Every poem has a speaker, or voice, that addresses us. That speaker may be the poet or may be a character whom the poet has invented. Sometimes the speaker may even be an animal or an inanimate object. We should therefore put together a mental image of the speaker whenever we read a poem. The words of a poem tell us a great deal about the speaker. They often tell us whether the speaker is male or female, young or old, sophisticated or naive. Above all, the words of speaker communicate a special tone, or attitude toward the subject and audience of the poem. The words of the poem express the feelings of the speaker about what is happening in the poem, whether they are feelings of excitement, grief, amusement, confusion or a combination of several emotions.

Poets are particularly sensitive to the sounds of language. The sound of a poem intensifies and often creates its meaning. Poets have a number of sound effects at their disposal:

Rhyme — the repetition of the vowel and consonant sounds at the end of words. But not all poetry is rhymed. Unrhymed iambic pentameter lines, called ”blank verse”, are used by many poets, too.

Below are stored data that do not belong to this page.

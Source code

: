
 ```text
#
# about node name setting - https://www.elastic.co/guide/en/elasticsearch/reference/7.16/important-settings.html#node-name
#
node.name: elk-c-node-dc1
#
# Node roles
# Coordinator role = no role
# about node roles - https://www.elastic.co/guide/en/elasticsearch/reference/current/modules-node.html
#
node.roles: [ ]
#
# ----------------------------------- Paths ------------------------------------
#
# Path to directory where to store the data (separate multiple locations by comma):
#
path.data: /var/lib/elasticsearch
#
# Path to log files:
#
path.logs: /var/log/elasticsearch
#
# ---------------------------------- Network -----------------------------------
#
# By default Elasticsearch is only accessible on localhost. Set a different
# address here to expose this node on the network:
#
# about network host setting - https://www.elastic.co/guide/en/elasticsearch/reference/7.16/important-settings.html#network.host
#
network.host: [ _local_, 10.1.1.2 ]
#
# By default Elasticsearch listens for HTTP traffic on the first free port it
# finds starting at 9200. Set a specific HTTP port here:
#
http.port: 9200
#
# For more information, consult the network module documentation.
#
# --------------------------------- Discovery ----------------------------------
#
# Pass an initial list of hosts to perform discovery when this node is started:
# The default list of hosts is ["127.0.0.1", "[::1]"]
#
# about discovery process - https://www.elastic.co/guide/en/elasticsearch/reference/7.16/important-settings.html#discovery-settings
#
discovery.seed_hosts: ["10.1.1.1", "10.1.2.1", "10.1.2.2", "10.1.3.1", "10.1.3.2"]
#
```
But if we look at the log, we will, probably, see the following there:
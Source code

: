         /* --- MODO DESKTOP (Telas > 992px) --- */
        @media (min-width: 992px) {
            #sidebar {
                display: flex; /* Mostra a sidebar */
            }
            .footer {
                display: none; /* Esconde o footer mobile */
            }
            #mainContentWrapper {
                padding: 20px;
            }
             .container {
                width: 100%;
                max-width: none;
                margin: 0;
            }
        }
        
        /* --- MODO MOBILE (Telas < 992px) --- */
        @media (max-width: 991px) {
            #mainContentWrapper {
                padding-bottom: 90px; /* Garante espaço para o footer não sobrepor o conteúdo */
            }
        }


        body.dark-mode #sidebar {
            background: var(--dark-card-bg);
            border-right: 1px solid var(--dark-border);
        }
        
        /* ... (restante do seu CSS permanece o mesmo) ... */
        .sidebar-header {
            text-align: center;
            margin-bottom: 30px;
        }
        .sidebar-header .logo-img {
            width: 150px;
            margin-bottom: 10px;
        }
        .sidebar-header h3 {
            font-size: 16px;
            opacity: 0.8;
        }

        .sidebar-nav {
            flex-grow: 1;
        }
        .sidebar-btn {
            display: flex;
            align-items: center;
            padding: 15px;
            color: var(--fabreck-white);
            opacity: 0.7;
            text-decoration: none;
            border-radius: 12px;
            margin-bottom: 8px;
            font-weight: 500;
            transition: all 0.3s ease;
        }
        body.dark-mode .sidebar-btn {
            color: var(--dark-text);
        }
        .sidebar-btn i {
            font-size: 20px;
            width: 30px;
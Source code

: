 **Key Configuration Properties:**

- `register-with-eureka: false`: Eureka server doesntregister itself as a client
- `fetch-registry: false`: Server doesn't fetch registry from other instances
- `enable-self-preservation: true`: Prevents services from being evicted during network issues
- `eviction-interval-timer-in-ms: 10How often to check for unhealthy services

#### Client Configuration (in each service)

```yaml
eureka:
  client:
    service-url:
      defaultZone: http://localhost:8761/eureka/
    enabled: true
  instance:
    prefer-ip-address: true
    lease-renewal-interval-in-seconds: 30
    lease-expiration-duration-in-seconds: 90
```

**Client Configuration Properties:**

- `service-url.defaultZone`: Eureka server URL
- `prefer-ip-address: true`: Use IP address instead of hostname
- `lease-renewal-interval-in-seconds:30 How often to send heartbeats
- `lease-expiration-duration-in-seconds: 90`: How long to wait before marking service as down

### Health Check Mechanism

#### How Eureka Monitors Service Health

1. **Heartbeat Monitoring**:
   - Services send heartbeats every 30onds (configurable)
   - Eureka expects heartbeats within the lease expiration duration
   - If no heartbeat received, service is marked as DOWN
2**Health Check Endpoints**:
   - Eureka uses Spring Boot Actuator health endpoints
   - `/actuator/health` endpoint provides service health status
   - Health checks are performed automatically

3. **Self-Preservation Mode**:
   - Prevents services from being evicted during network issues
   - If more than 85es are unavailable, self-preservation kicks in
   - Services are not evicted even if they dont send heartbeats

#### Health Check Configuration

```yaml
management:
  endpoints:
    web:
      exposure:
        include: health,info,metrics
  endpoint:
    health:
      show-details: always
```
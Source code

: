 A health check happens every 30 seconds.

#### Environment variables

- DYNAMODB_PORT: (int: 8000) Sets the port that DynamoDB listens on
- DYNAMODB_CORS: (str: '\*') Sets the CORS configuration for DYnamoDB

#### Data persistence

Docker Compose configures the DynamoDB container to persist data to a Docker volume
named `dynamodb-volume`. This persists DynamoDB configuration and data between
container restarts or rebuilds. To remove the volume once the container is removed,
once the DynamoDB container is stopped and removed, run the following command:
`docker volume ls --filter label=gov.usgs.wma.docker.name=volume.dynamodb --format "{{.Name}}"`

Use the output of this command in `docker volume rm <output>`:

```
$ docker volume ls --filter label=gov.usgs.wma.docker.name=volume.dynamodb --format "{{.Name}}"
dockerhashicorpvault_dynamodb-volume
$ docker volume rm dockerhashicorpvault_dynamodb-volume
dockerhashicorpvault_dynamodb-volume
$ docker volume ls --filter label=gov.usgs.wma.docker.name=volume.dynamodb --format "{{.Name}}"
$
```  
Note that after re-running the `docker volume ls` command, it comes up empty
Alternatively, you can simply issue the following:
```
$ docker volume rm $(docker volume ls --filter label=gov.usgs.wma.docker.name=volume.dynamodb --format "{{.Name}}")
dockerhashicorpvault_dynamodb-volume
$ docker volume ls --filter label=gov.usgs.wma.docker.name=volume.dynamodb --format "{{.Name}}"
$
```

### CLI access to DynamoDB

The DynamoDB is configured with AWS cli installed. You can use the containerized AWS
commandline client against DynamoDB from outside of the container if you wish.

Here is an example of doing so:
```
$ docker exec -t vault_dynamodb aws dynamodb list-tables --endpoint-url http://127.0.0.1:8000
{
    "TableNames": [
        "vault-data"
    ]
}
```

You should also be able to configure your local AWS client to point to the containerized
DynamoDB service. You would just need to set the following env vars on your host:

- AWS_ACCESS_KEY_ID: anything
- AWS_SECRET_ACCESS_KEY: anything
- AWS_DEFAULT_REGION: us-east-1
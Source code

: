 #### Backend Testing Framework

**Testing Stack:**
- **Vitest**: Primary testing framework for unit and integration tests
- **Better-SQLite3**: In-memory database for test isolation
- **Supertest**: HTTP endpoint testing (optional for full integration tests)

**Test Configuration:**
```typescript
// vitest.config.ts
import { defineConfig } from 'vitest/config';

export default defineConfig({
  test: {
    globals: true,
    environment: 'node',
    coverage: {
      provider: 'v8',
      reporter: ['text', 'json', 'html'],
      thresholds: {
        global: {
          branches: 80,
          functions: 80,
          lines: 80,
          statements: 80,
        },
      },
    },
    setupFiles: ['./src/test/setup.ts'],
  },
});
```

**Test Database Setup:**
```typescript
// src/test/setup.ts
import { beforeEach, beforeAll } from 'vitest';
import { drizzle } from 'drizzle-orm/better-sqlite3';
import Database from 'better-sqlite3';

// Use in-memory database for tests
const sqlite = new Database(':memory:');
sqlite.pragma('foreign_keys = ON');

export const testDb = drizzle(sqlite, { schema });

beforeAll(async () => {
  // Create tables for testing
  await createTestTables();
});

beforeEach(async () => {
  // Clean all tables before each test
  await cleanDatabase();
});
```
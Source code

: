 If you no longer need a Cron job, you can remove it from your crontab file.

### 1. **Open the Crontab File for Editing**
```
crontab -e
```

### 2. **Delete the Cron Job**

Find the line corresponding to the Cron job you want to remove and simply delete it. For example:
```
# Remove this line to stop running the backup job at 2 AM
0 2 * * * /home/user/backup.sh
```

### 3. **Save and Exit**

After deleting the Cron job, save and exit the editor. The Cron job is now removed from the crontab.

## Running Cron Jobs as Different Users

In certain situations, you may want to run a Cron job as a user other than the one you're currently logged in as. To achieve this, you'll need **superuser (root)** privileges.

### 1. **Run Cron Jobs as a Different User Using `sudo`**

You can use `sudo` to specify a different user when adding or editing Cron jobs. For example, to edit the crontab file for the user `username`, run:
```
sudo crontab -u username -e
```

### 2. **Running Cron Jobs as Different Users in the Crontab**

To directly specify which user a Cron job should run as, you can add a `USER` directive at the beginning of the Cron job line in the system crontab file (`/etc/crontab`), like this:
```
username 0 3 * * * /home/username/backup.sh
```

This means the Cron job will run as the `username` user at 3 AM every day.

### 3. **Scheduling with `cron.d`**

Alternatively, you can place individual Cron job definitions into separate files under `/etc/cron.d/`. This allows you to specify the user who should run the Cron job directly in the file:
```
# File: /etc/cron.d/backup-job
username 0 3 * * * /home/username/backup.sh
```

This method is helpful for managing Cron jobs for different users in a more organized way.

Alliteration — the repetition of the same consonant sound in several words close together in a sentence or in a line.

Assonance — the repetition of the same or similar vowel sound within words.

Onomatopoeia —vocal imitation: swish, crack, pop.

Rhythm and meter. In a poem the rhythm is the pattern of beats created by the syllables and stresses of the words in each line. Rhythm in poetry can be measured. It is measured in feet. Each foot contains a determined number of stressed and unstressed syllables. Six kinds of feet are common to English verse:

1. the iambic foot or iamb;

2. the trochair foot or trochee;

3. the dactylic foot or dactyl;

4. the anapestic foot or anapest;

5. the spondaic foot or spondee;

6. the perrhic foot or pyrric.

 

Free verse – is poetry that does not follow a regular, predictable pattern of rhythm, line length, or rhyme.